Here are some examples from my vaults.

This one pulled out a user quote to add life to a new product announcement:

Red Gate’s new ANTS Memory Profiler 5:
“freaking sweet” to find memory leaks in minutes

Here’s another for a press release on software used to make 56-foot-tall models of soccer players:

Geomagic makes soccer players
larger than life in Zurich train station

If you can’t fit the differentiating information into a two-deck headline, opt for the big kicker head followed by a detailed headline:

The City Tap opens in Pittsboro

Amp builder, ex-bookseller and sculptor combine comfort
of neighborhood bar with eclectic mix of art, sound, food & drink

It’s your business

None of the above headlines is a classic, but they are different enough from the bland labels that sit atop most stories - just enough to attract an editor or to pull in readers that might otherwise pass over this material.  And, ultimately, that’s what we’re supposed to be doing - getting people to pay attention. It’s not a sideline or an ancillary goal; it’s a requirement.  Every time out, we need to remember that the story starts from the top.

PR in practice: You’re full of it

August 31st, 2009 | 4 Comments

Marketing and PR people say a lot of stuff that they don’t really believe. Or, that they’ve convinced themselves is true. And when it gets into the public’s hands, it invariably rings false.

How often do you see a press release or marketing piece that describes a technology product as “robust,” “intuitive,” “flexible,” or “setting a new paradigm?” Or a corporate announcement larded with exec-speak that obscures any meaning and annoys the average person?

Here’s a little exercise the next time you’re working on a press release, marketing brochure or corporate speech: Make believe you’re talking to your most cynical friend. The friend who brings you thudding to earth when you get too grandiose or preachy. The friend who has no compunction about telling you that you’re full of it.  Now write something that this friend can swallow and digest — possibly even enjoy.
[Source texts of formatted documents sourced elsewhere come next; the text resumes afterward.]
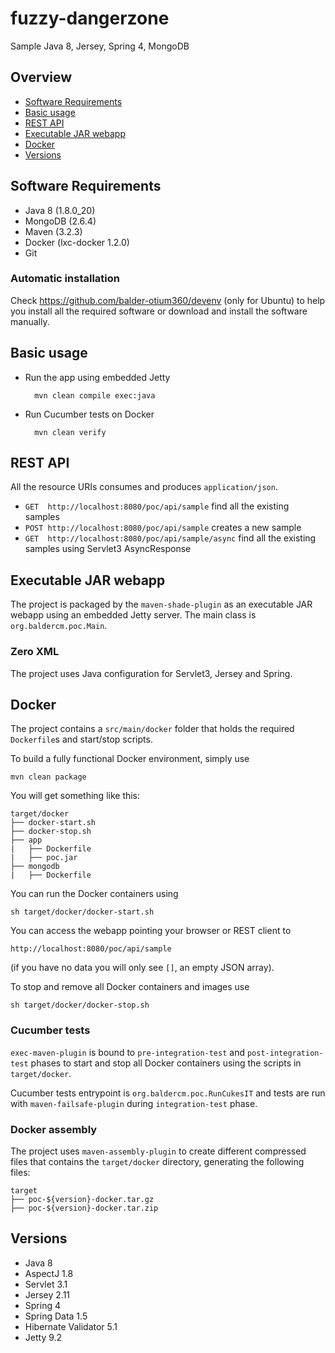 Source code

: # fuzzy-dangerzone

Sample Java 8, Jersey, Spring 4, MongoDB


## Overview

* [Software Requirements](#software-requirements)
* [Basic usage](#basic-usage)
* [REST API](#rest-api)
* [Executable JAR webapp](#executable-jar-webapp)
* [Docker](#docker)
* [Versions](#versions)


## Software Requirements

* Java 8 (1.8.0_20)
* MongoDB (2.6.4)
* Maven (3.2.3)
* Docker (lxc-docker 1.2.0)
* Git

### Automatic installation

Check https://github.com/balder-otium360/devenv (only for Ubuntu) to help you install all the required software or download and install the software manually.


## Basic usage

* Run the app using embedded Jetty

        mvn clean compile exec:java
* Run Cucumber tests on Docker

        mvn clean verify


## REST API

All the resource URIs consumes and produces `application/json`.

* `GET  http://localhost:8080/poc/api/sample` find all the existing samples
* `POST http://localhost:8080/poc/api/sample` creates a new sample
* `GET  http://localhost:8080/poc/api/sample/async` find all the existing samples using Servlet3 AsyncResponse


## Executable JAR webapp

The project is packaged by the `maven-shade-plugin` as an executable JAR webapp using an embedded Jetty server. The main class is `org.baldercm.poc.Main`.

### Zero XML

The project uses Java configuration for Servlet3, Jersey and Spring.


## Docker

The project contains a `src/main/docker` folder that holds the required `Dockerfile`s and start/stop scripts.

To build a fully functional Docker environment, simply use

    mvn clean package

You will get something like this:

    target/docker
    ├── docker-start.sh
    ├── docker-stop.sh
    ├── app
    |   ├── Dockerfile
    |   ├── poc.jar
    ├── mongodb
    |   ├── Dockerfile

You can run the Docker containers using

    sh target/docker/docker-start.sh

You can access the webapp pointing your browser or REST client to

    http://localhost:8080/poc/api/sample
(if you have no data you will only see `[]`, an empty JSON array).

To stop and remove all Docker containers and images use

    sh target/docker/docker-stop.sh

### Cucumber tests

`exec-maven-plugin` is bound to `pre-integration-test` and `post-integration-test` phases to start and stop all Docker containers using the scripts in `target/docker`.

Cucumber tests entrypoint is `org.baldercm.poc.RunCukesIT` and tests are run with `maven-failsafe-plugin` during `integration-test` phase.

### Docker assembly

The project uses `maven-assembly-plugin` to create different compressed files that contains the `target/docker` directory, generating the following files:

    target
    ├── poc-${version}-docker.tar.gz
    ├── poc-${version}-docker.tar.zip


## Versions

* Java 8
* AspectJ 1.8
* Servlet 3.1
* Jersey 2.11
* Spring 4
* Spring Data 1.5
* Hibernate Validator 5.1
* Jetty 9.2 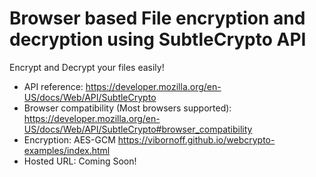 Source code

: # Browser based File encryption and decryption using SubtleCrypto API

Encrypt and Decrypt your files easily!

- API reference: <https://developer.mozilla.org/en-US/docs/Web/API/SubtleCrypto>
- Browser compatibility (Most browsers supported): <https://developer.mozilla.org/en-US/docs/Web/API/SubtleCrypto#browser_compatibility>
- Encryption: AES-GCM <https://vibornoff.github.io/webcrypto-examples/index.html>
- Hosted URL: Coming Soon!
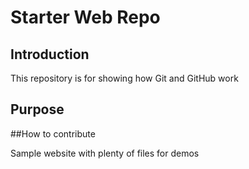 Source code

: # Starter Web Repo
## Introduction

This repository is for showing how Git and GitHub work

## Purpose
##How to contribute

Sample website with plenty of files for demos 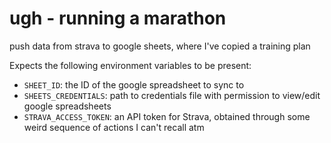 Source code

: # ugh - running a marathon

push data from strava to google sheets, where I've copied a training plan  

Expects the following environment variables to be present:
- `SHEET_ID`: the ID of the google spreadsheet to sync to
- `SHEETS_CREDENTIALS`: path to credentials file with permission to view/edit google spreadsheets
- `STRAVA_ACCESS_TOKEN`: an API token for Strava, obtained through some weird sequence of actions I can't recall atm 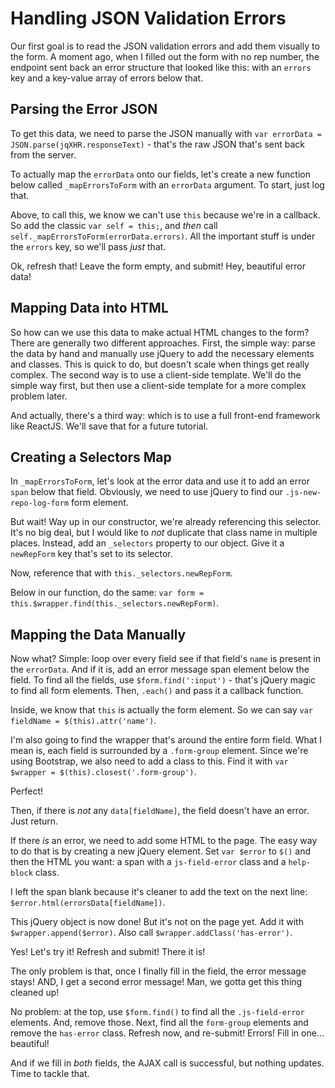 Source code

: # Handling JSON Validation Errors

Our first goal is to read the JSON validation errors and add them visually to the
form. A moment ago, when I filled out the form with no rep number, the endpoint sent
back an error structure that looked like this: with an `errors` key and a key-value
array of errors below that.

## Parsing the Error JSON

To get this data, we need to parse the JSON manually with
`var errorData = JSON.parse(jqXHR.responseText)` - that's the raw JSON that's sent
back from the server.

To actually map the `errorData` onto our fields, let's create a new function below
called `_mapErrorsToForm` with an `errorData` argument. To start, just log that.

Above, to call this, we know we can't use `this` because we're in a callback. So
add the classic `var self = this;`, and *then* call `self._mapErrorsToForm(errorData.errors)`.
All the important stuff is under the `errors` key, so we'll pass *just* that.

Ok, refresh that! Leave the form empty, and submit! Hey, beautiful error data!

## Mapping Data into HTML

So how can we use this data to make actual HTML changes to the form? There are generally
two different approaches. First, the simple way: parse the data by hand and manually
use jQuery to add the necessary elements and classes. This is quick to do, but doesn't
scale when things get really complex. The second way is to use a client-side template.
We'll do the simple way first, but then use a client-side template for a more complex
problem later.

And actually, there's a third way: which is to use a full front-end framework like
ReactJS. We'll save that for a future tutorial.

## Creating a Selectors Map

In `_mapErrorsToForm`, let's look at the error data and use it to add an error `span`
below that field. Obviously, we need to use jQuery to find our `.js-new-repo-log-form`
form element.

But wait! Way up in our constructor, we're already referencing this selector. It's
no big deal, but I would like to *not* duplicate that class name in multiple places.
Instead, add an `_selectors` property to our object. Give it a `newRepForm` key that's
set to its selector.

Now, reference that with `this._selectors.newRepForm`.

Below in our function, do the same: `var form = this.$wrapper.find(this._selectors.newRepForm)`.

## Mapping the Data Manually

Now what? Simple: loop over every field see if that field's `name` is present in
the `errorData`. And if it is, add an error message span element below the field.
To find all the fields, use `$form.find(':input')` - that's jQuery magic to find
all form elements. Then, `.each()` and pass it a callback function.

Inside, we know that `this` is actually the form element. So we can say
`var fieldName = $(this).attr('name')`.

I'm also going to find the wrapper that's around the entire form field. What I mean
is, each field is surrounded by a `.form-group` element. Since we're using Bootstrap,
we also need to add a class to this. Find it with `var $wrapper = $(this).closest('.form-group')`.

Perfect!

Then, if there is *not* any `data[fieldName]`, the field doesn't have an error.
Just return.

If there *is* an error, we need to add some HTML to the page. The easy way to do
that is by creating a new jQuery element. Set `var $error` to `$()` and then the
HTML you want: a span with a `js-field-error` class and a `help-block` class.

I left the span blank because it's cleaner to add the text on the next line:
`$error.html(errorsData[fieldName])`.

This jQuery object is now done! But it's not on the page yet. Add it with
`$wrapper.append($error)`. Also call `$wrapper.addClass('has-error')`.

Yes! Let's try it! Refresh and submit! There it is!

The only problem is that, once I finally fill in the field, the error message stays!
AND, I get a second error message! Man, we gotta get this thing cleaned up!

No problem: at the top, use `$form.find()` to find all the `.js-field-error` elements.
And, remove those. Next, find all the `form-group` elements and remove the `has-error`
class. Refresh now, and re-submit! Errors! Fill in one... beautiful!

And if we fill in *both* fields, the AJAX call is successful, but nothing updates.
Time to tackle that.
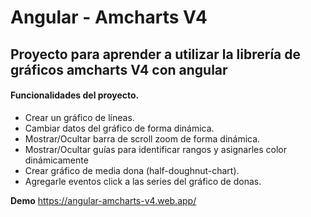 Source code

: # Angular - Amcharts V4

## Proyecto para aprender a utilizar la librería de gráficos amcharts V4 con angular

#### Funcionalidades del proyecto.
* Crear un gráfico de líneas.
* Cambiar datos del gráfico de forma dinámica.
* Mostrar/Ocultar barra de scroll zoom de forma dinámica.
* Mostrar/Ocultar guías para identificar rangos y asignarles color dinámicamente 
* Crear gráfico de media dona (half-doughnut-chart).
* Agregarle eventos click a las series del gráfico de donas.

**Demo** https://angular-amcharts-v4.web.app/
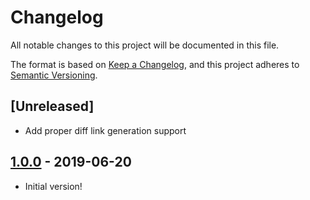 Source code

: # Changelog

All notable changes to this project will be documented in this file.

The format is based on [Keep a Changelog](https://keepachangelog.com/en/1.0.0/),
and this project adheres to
[Semantic Versioning](https://semver.org/spec/v2.0.0.html).

## [Unreleased]

- Add proper diff link generation support

## [1.0.0](https://github.com/somehats/changelog-publish/releases/tag/v1.0.0) - 2019-06-20

- Initial version!
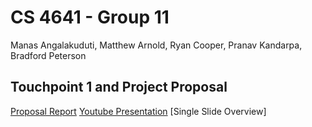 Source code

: # CS 4641 - Group 11

Manas Angalakuduti, Matthew Arnold, Ryan Cooper,  Pranav Kandarpa, Bradford Peterson

## Touchpoint 1 and Project Proposal

[Proposal Report](https://github.com/Matthewa1999/Group11_CS4641/blob/main/Resources/ProjectProposalDraft.pdf)
[Youtube Presentation](https://www.youtube.com/watch?v=RopPKB7D7qI)
[Single Slide Overview]
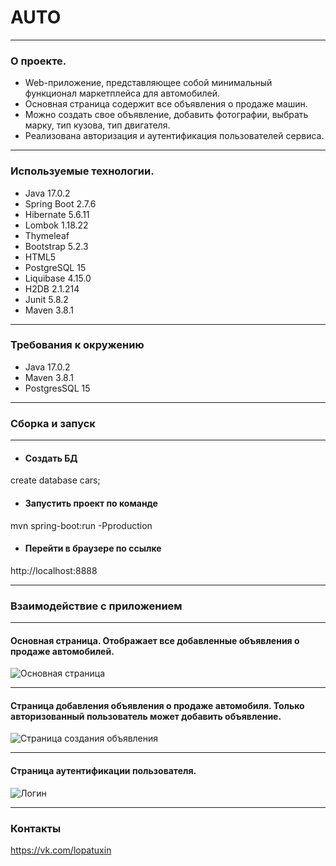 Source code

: # AUTO
___

### О проекте.

* Web-приложение, представляющее собой минимальный функционал маркетплейса для автомобилей.
* Основная страница содержит все объявления о продаже машин.
* Можно создать свое объявление, добавить фотографии, выбрать марку, тип кузова, тип двигателя.
* Реализована авторизация и аутентификация пользователей сервиса.
____
### Используемые технологии.

* Java 17.0.2
* Spring Boot 2.7.6
* Hibernate 5.6.11
* Lombok 1.18.22
* Thymeleaf
* Bootstrap 5.2.3
* HTML5
* PostgreSQL 15
* Liquibase 4.15.0
* H2DB 2.1.214
* Junit 5.8.2
* Maven 3.8.1
___
### Требования к окружению

* Java 17.0.2
* Maven 3.8.1
* PostgresSQL 15
___
### Сборка и запуск
___
* #### Создать БД
create database cars;
* #### Запустить проект по команде
mvn spring-boot:run -Pproduction
* #### Перейти в браузере по ссылке
http://localhost:8888
___
### Взаимодействие с приложением
___
#### Основная страница. Отображает все добавленные объявления о продаже автомобилей.
<image src="/images/list.jpg" alt="Основная страница"></image>
___
#### Страница добавления объявления о продаже автомобиля. Только авторизованный пользователь может добавить объявление. 
<image src="/images/create.jpg" alt="Страница создания объявления"></image>
___
#### Страница аутентификации пользователя.
<image src="/images/login.jpg" alt="Логин"></image>
___
### Контакты
https://vk.com/lopatuxin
You have little to lose but your pretension.

 

Your story: kicked to the curb

May 29th, 2009 | 1 Comment

I know I promised a “PR in Practice” posting on press releases this week.  But, just thinking about it put me off into some dangerous and angry mind currents. 

You’ve probably experienced this before: You’re at a party and someone you don’t know all that well (maybe a soon-to-be-ex-girlfriend or -boyfriend or a casual friend) says, “Well, the thing about Bob…” and proceeds to characterize you in a way that is unfathomable to you.  You’re angry, but your protests are too late - you’ve been third-party characterized.

In a bigger way, that’s what a lot of companies are doing - letting others tell their stories for them.  In the process, one of the most precious commodities of the company - its identity - is lost, misrepresented or compromised.  How basic  of a sin is that?  Yet, companies let it happen all the time.

They let poorly written press releases  and poorly informed PR people deliver watered-down, clichéd versions of their story.

They copy the stories of other, bigger companies, completely undermining the advantages of their uniqueness.

They tarnish their stories with hype and puffery.

They communicate with benign dishonesty, but dishonesty just the same.

They believe their own myths and foist them on the public.

They put all information dissemination in the hands of the media, even though they could likely tell the story better and more accurately if they spoke directly to their communities.

They don’t talk with their customers or use customers’ stories to help define the company and engender trust.

They never taint their company’s steeliness with an ounce of warmth or personality.

They concentrate on product positioning, engineering and false branding while kicking their central story to the curb.

O.K., I feel a bit better.  The end-of-the-week martini is about an hour away.  If you engage in the above practices, I hope you’re slightly uncomfortable.  But, probably not: Your story most likely left the building a long time ago.